Security considerations forced Beard and other organizers to hold the festival’s opening night last month in New York, where the closing ceremony is also scheduled, on Oct. 21. The rest of the festival is centred on events in the Afghan capital—workshops, jam sessions, and last weekend’s all-day concert.
"One hallmark I think of stable and secure country is one where you can have a music festival," said Brian Neely, a cultural affairs assistant in the U.S. embassy in Kabul, one of the key event sponsors. "It shows stability, but it's also life. I mean, sometimes life is rock 'n roll."
Especially for the youth in Afghanistan. Fifty percent of the nation’s 30 million people are under the age of 18, according to UNICEF data from 2009. And most of them have never seen music like this performed live, only on the Internet or satellite television.

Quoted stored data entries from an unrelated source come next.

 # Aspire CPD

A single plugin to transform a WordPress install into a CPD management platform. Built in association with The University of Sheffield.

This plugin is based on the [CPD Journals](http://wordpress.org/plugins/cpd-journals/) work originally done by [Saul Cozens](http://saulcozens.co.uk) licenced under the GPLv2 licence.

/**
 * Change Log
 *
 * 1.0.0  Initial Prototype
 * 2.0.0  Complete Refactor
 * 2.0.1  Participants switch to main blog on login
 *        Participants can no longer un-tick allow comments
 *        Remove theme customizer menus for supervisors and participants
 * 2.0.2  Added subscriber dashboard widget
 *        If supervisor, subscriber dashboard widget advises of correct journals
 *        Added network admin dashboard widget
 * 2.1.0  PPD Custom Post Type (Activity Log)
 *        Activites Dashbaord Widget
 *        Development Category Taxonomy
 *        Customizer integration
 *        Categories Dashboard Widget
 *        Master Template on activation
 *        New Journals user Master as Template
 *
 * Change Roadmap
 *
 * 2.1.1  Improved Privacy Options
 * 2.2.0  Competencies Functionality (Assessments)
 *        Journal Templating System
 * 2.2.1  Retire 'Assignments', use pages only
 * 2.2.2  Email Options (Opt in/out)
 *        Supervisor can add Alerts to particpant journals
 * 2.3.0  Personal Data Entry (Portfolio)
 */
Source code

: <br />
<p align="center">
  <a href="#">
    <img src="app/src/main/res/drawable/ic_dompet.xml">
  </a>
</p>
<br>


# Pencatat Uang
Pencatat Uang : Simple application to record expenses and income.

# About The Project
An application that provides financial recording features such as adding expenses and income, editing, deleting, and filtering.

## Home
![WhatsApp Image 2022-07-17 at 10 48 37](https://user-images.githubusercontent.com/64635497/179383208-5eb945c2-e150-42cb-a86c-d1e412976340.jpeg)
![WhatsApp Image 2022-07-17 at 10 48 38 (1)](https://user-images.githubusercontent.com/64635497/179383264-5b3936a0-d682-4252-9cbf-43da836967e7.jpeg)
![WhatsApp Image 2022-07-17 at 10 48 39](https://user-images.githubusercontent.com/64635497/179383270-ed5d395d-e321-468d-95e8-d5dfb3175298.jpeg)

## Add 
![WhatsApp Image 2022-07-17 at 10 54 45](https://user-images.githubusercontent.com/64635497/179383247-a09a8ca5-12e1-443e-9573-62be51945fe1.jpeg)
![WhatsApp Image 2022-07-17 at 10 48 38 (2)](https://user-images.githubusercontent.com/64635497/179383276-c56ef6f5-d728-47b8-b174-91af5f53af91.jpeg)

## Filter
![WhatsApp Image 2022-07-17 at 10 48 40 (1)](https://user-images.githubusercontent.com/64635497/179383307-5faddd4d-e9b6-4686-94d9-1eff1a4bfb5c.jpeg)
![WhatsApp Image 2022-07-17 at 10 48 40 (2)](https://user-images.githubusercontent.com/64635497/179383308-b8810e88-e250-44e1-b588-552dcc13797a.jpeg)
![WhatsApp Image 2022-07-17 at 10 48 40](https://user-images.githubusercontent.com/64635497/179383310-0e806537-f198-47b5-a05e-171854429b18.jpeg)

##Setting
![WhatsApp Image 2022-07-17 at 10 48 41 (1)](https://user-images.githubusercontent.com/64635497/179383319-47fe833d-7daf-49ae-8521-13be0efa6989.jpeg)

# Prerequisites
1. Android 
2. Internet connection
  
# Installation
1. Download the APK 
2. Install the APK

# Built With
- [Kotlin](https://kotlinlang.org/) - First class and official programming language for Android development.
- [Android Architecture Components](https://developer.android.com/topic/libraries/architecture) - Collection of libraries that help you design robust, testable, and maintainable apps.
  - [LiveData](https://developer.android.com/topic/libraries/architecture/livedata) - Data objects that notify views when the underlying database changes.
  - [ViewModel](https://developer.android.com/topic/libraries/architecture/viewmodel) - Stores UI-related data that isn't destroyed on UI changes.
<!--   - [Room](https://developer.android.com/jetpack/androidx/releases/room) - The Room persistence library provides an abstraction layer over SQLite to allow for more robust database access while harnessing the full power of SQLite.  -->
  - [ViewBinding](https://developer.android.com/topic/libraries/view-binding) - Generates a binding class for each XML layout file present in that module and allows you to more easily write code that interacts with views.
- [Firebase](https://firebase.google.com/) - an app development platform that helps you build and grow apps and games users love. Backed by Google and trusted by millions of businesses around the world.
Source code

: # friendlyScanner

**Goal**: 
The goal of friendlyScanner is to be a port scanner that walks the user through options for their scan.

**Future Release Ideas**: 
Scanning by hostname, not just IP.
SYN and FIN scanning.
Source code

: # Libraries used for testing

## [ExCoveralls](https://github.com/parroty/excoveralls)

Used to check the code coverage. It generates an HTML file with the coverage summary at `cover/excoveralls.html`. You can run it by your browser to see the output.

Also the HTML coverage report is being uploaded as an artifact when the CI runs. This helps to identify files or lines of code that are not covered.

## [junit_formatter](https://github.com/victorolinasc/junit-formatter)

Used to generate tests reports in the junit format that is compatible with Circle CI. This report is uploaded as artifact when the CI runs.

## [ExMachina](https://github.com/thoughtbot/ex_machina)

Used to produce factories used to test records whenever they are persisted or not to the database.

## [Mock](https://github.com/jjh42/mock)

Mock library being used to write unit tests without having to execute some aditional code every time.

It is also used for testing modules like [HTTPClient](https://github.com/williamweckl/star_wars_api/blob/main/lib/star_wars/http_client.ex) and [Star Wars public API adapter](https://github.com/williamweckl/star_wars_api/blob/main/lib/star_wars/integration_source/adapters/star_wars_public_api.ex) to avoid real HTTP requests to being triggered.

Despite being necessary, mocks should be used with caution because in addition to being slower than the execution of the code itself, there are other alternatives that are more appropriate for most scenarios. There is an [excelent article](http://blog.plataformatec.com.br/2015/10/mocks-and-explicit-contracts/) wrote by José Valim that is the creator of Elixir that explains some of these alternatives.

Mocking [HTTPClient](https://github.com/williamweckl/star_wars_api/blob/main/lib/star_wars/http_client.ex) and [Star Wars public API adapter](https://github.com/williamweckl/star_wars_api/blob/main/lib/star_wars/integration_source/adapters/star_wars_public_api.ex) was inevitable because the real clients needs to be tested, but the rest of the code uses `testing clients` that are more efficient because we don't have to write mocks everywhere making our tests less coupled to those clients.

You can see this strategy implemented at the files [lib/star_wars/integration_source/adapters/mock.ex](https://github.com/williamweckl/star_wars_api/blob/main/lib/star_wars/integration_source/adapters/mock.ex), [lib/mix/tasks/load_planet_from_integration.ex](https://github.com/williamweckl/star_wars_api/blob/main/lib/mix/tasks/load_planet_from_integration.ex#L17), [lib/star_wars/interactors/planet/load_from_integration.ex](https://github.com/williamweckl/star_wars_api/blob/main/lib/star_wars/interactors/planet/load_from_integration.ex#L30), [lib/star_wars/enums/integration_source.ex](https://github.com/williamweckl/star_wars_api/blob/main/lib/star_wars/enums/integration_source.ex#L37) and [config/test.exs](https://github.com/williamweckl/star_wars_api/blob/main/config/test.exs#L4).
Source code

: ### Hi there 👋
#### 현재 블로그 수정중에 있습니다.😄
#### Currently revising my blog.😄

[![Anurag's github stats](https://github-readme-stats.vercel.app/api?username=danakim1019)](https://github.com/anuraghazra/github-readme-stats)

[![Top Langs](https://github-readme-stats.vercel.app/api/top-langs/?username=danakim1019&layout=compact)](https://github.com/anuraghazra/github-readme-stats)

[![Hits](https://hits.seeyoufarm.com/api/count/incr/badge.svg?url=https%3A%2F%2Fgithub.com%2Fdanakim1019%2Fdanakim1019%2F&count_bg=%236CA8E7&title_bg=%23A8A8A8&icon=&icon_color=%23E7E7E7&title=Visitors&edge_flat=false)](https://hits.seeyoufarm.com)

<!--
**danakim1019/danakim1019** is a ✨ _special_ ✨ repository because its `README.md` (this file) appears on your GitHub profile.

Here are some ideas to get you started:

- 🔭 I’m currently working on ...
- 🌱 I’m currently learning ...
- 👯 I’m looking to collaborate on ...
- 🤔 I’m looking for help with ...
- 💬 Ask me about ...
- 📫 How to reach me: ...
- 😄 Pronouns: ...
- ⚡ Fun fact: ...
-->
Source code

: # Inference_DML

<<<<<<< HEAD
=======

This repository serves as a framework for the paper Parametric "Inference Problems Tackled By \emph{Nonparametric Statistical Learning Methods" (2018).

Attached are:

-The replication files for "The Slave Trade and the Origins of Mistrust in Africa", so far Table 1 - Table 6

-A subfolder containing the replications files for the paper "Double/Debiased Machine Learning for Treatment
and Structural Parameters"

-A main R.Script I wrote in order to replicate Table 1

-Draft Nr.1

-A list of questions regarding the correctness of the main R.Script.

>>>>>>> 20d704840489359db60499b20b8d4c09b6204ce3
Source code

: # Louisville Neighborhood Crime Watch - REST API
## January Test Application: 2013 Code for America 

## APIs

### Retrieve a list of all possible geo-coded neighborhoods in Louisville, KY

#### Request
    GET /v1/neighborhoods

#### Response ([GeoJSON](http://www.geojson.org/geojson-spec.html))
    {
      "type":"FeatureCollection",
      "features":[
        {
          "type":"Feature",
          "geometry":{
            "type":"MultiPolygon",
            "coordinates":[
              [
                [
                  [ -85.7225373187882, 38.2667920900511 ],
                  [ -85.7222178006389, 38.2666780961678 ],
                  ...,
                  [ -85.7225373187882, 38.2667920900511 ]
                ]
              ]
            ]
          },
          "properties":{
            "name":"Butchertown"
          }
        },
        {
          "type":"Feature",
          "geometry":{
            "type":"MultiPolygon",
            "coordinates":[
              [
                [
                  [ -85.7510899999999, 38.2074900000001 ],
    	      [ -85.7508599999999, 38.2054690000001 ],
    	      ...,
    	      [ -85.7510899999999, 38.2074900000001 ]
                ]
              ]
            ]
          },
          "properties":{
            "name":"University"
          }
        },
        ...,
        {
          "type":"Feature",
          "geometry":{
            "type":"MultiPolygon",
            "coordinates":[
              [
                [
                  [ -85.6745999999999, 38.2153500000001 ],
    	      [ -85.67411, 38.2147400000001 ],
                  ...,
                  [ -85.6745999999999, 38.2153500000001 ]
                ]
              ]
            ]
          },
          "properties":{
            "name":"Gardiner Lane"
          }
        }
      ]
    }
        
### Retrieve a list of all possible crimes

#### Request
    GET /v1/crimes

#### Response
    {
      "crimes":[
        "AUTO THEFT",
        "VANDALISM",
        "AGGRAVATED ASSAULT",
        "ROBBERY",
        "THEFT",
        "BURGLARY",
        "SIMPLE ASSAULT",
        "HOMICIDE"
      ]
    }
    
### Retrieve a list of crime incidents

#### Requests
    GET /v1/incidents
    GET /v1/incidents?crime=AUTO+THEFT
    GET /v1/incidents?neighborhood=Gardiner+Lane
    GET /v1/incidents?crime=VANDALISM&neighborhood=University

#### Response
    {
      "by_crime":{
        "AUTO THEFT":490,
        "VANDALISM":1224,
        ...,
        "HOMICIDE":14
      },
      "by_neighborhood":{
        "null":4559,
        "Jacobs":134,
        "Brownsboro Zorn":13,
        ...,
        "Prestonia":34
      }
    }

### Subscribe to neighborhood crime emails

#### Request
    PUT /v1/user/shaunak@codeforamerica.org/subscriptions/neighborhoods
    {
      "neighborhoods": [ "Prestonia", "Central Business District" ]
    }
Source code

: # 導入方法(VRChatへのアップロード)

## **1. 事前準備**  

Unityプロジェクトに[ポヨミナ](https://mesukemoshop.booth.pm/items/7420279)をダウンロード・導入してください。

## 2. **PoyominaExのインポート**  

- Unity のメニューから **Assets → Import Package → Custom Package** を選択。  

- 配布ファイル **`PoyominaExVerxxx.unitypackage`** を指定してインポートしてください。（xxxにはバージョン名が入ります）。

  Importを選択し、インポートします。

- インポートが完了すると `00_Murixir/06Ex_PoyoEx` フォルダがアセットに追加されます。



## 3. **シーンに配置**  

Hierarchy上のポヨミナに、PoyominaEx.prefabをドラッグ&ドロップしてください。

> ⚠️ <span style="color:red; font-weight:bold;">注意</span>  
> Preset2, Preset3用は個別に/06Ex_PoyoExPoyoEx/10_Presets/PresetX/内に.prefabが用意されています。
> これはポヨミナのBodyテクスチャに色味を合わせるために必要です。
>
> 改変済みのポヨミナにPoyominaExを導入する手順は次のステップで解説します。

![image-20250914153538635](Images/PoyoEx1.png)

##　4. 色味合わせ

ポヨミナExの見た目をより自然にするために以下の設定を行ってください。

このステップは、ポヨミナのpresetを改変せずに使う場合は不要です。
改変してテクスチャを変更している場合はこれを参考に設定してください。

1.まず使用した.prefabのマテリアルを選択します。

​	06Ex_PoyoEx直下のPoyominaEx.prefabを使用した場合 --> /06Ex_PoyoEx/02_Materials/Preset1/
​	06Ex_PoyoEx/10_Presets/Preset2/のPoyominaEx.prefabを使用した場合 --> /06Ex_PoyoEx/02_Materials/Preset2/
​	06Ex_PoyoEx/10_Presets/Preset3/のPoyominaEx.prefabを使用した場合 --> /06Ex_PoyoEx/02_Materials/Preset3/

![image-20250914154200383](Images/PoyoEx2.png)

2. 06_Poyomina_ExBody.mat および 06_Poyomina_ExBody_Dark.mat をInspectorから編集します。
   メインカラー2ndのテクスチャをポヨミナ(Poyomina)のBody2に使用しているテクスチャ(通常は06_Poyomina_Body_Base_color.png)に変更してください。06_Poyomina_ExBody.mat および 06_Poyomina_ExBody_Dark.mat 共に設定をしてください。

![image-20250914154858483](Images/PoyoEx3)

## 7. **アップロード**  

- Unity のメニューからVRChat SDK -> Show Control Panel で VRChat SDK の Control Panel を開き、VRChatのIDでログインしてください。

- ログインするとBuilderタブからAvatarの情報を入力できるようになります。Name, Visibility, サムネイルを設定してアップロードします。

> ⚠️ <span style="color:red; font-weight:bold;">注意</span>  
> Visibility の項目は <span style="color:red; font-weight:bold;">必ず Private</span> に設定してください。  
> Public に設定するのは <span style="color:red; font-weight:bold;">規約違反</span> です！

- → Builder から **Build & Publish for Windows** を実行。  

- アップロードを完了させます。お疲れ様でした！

“If we don’t give [the Afghan youth] something, a way to voice their opinions and their ideas then they’re going to feel like they’re being silenced. And music is a great way to do that,” said Beard, a photographer from Australia who first came to Kabul to work four years ago. He dreamt up the idea back then and has spent the past two years planning intensively.
Young Afghan headbangers--all men--go wild over local band District Unknown.
Jam sessions all week
Contrary to expectations, some of the biggest challenges weren't even about the violence.
"They're thinking that we're over here dodging bullets and crawling through the mud...but really a lot of the barriers have been...the Internet going down, traffic, getting the ministries to process something," said Daniel Gerstle, a Brooklyn-based musician who is also the event producer.
Then there were cultural considerations, such as maintaining an alcohol-free zone and timing some events early enough in the day so that women could attend without family censure over being out too late after dark.
Late Tuesday night saw Hoodie’s kick off a week of jam sessions, starting with Tears of the Sun, one of a dozen bands from the U.S., Australia, Pakistan, Iran, Central Asia, and of course Afghanistan.
At first, the show brought in more photographers than audience members. But before long, the room grew stuffier and smokier with more people trickling in.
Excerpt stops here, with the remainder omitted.